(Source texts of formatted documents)
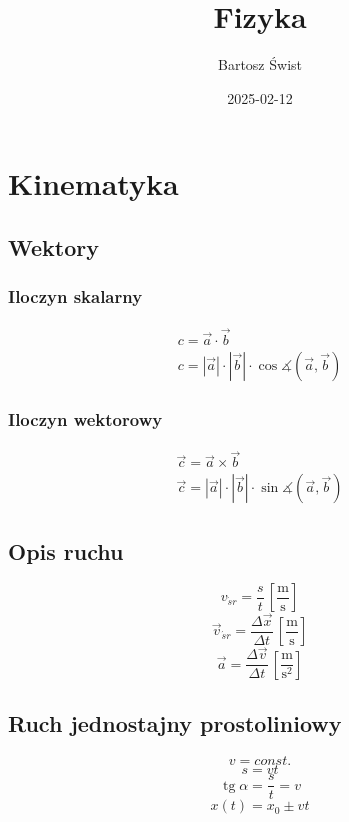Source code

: \documentclass{article}
\title{Fizyka}
\date{2025-02-12}
\author{Bartosz Świst}
\numberwithin{equation}{section}
\DeclareMathOperator{\tg}{tg}
\newcommand{\unit}[1]{\, \left[\mathrm{#1}\right]}
\begin{document}
  \maketitle
  \newpage
  \section{Kinematyka}
    \subsection{Wektory}
      \subsubsection{Iloczyn skalarny}
        \begin{gather}
          c = \vec a \cdot \vec b\\
          c = |\vec a|\cdot |\vec b|\cdot\cos\measuredangle (\vec a, \vec b)
        \end{gather}
      \subsubsection{Iloczyn wektorowy}
        \begin{gather}
          \vec c = \vec a \times \vec b\\
          \vec c = |\vec a|\cdot |\vec b|\cdot\sin\measuredangle (\vec a, \vec b)
        \end{gather}
    \subsection{Opis ruchu}
      \begin{equation}
        v_{\acute sr} = \frac st \unit{\frac ms}
      \end{equation}
      \begin{equation}
        \vec v_{\acute sr} = \frac{\Delta\vec x}{\Delta t} \unit{\frac ms}
      \end{equation}
      \begin{equation}
        \vec a = \frac{\Delta\vec v}{\Delta t} \unit{\frac{m}{s^2}}
      \end{equation}
    \subsection{Ruch jednostajny prostoliniowy}
      \begin{equation}
        v = const.
      \end{equation}
      \begin{equation}
        s = vt
      \end{equation}
      \begin{equation}
        \tg\alpha = \frac st = v
      \end{equation}
      \begin{equation}
        x(t) = x_0 \pm vt
      \end{equation}
\end{document}
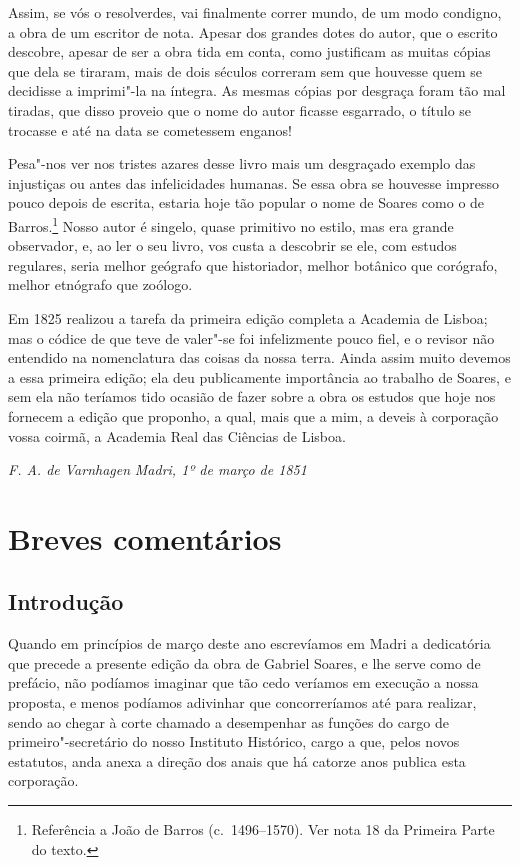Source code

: \begin{linenumbers}
Assim, se vós o resolverdes, vai finalmente correr mundo, de um 
modo condigno, a obra de um escritor de nota. Apesar dos
grandes dotes do autor, que o escrito descobre, apesar de ser a obra tida 
em conta, como justificam as muitas cópias que dela se tiraram, mais de 
dois séculos correram sem que houvesse quem se decidisse a imprimi"-la 
na íntegra. As mesmas cópias por desgraça foram tão mal tiradas, que 
disso proveio que o nome do autor ficasse esgarrado, o título se trocasse 
e até na data se cometessem enganos!

Pesa"-nos ver nos tristes azares desse livro mais um desgraçado 
exemplo das injustiças ou antes das infelicidades humanas. Se essa obra 
se houvesse impresso pouco depois de escrita, estaria hoje tão popular o 
nome de Soares como o de Barros.\footnote{ Referência a João de Barros (c.~1496--1570). 
Ver nota 18 da Primeira Parte do texto.} Nosso autor é singelo, quase 
primitivo no estilo, mas era grande observador, e, ao ler o seu livro, vos 
custa a descobrir se ele, com estudos regulares, seria melhor geógrafo 
que historiador, melhor botânico que corógrafo, melhor etnógrafo que zoólogo.

Em 1825 realizou a tarefa da primeira edição completa a Academia 
de Lisboa; mas o códice de que teve de valer"-se foi infelizmente pouco 
fiel, e o revisor não entendido na nomenclatura das coisas da nossa terra. 
Ainda assim muito devemos a essa primeira edição; ela deu 
publicamente importância ao trabalho de Soares, e sem ela não teríamos 
tido ocasião de fazer sobre a obra os estudos que hoje nos fornecem a 
edição que proponho, a qual, mais que a mim, a deveis à corporação 
vossa coirmã, a Academia Real das Ciências de Lisboa.\\

\end{linenumbers}

\noindent\textit{F. A. de Varnhagen}  \textit{Madri, 1º de março de 1851}\\


\chapter[Breves comentários]{Breves comentários }

\section{Introdução}
\noindent Quando em princípios de março deste ano escrevíamos em Madri a 
dedicatória que precede a presente edição da obra de Gabriel Soares, e 
lhe serve como de prefácio, não podíamos imaginar que tão cedo 
veríamos em execução a nossa proposta, e menos podíamos adivinhar 
que concorreríamos até para realizar, sendo ao chegar à corte chamado a 
desempenhar as funções do cargo de primeiro"-secretário do nosso 
Instituto Histórico, cargo a que, pelos novos estatutos, anda anexa a 
direção dos anais que há catorze anos publica esta corporação.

» **WHAT YOU WILL DO**
Images stay out, but the rest of the records must be retyped exactly.

» **EXERCISE RESPONSE**
Source code

: \documentclass{article}
\title{Fizyka}
\date{2025-02-12}
\author{Bartosz Świst}
\numberwithin{equation}{section}
\DeclareMathOperator{\tg}{tg}
\newcommand{\unit}[1]{\, \left[\mathrm{#1}\right]}
\begin{document}
  \maketitle
  \newpage
  \section{Kinematyka}
    \subsection{Wektory}
      \subsubsection{Iloczyn skalarny}
        \begin{gather}
          c = \vec a \cdot \vec b\\
          c = |\vec a|\cdot |\vec b|\cdot\cos\measuredangle (\vec a, \vec b)
        \end{gather}
      \subsubsection{Iloczyn wektorowy}
        \begin{gather}
          \vec c = \vec a \times \vec b\\
          \vec c = |\vec a|\cdot |\vec b|\cdot\sin\measuredangle (\vec a, \vec b)
        \end{gather}
    \subsection{Opis ruchu}
      \begin{equation}
        v_{\acute sr} = \frac st \unit{\frac ms}
      \end{equation}
      \begin{equation}
        \vec v_{\acute sr} = \frac{\Delta\vec x}{\Delta t} \unit{\frac ms}
      \end{equation}
      \begin{equation}
        \vec a = \frac{\Delta\vec v}{\Delta t} \unit{\frac{m}{s^2}}
      \end{equation}
    \subsection{Ruch jednostajny prostoliniowy}
      \begin{equation}
        v = const.
      \end{equation}
      \begin{equation}
        s = vt
      \end{equation}
      \begin{equation}
        \tg\alpha = \frac st = v
      \end{equation}
      \begin{equation}
        x(t) = x_0 \pm vt
      \end{equation}
\end{document}
Source code

: \begin{linenumbers}
Assim, se vós o resolverdes, vai finalmente correr mundo, de um 
modo condigno, a obra de um escritor de nota. Apesar dos
grandes dotes do autor, que o escrito descobre, apesar de ser a obra tida 
em conta, como justificam as muitas cópias que dela se tiraram, mais de 
dois séculos correram sem que houvesse quem se decidisse a imprimi"-la 
na íntegra. As mesmas cópias por desgraça foram tão mal tiradas, que 
disso proveio que o nome do autor ficasse esgarrado, o título se trocasse 
e até na data se cometessem enganos!

Pesa"-nos ver nos tristes azares desse livro mais um desgraçado 
exemplo das injustiças ou antes das infelicidades humanas. Se essa obra 
se houvesse impresso pouco depois de escrita, estaria hoje tão popular o 
nome de Soares como o de Barros.\footnote{ Referência a João de Barros (c.~1496--1570). 
Ver nota 18 da Primeira Parte do texto.} Nosso autor é singelo, quase 
primitivo no estilo, mas era grande observador, e, ao ler o seu livro, vos 
custa a descobrir se ele, com estudos regulares, seria melhor geógrafo 
que historiador, melhor botânico que corógrafo, melhor etnógrafo que zoólogo.

Em 1825 realizou a tarefa da primeira edição completa a Academia 
de Lisboa; mas o códice de que teve de valer"-se foi infelizmente pouco 
fiel, e o revisor não entendido na nomenclatura das coisas da nossa terra. 
Ainda assim muito devemos a essa primeira edição; ela deu 
publicamente importância ao trabalho de Soares, e sem ela não teríamos 
tido ocasião de fazer sobre a obra os estudos que hoje nos fornecem a 
edição que proponho, a qual, mais que a mim, a deveis à corporação 
vossa coirmã, a Academia Real das Ciências de Lisboa.\\

\end{linenumbers}

\noindent\textit{F. A. de Varnhagen}  \textit{Madri, 1º de março de 1851}\\


\chapter[Breves comentários]{Breves comentários }

\section{Introdução}
\noindent Quando em princípios de março deste ano escrevíamos em Madri a 
dedicatória que precede a presente edição da obra de Gabriel Soares, e 
lhe serve como de prefácio, não podíamos imaginar que tão cedo 
veríamos em execução a nossa proposta, e menos podíamos adivinhar 
que concorreríamos até para realizar, sendo ao chegar à corte chamado a 
desempenhar as funções do cargo de primeiro"-secretário do nosso 
Instituto Histórico, cargo a que, pelos novos estatutos, anda anexa a 
direção dos anais que há catorze anos publica esta corporação.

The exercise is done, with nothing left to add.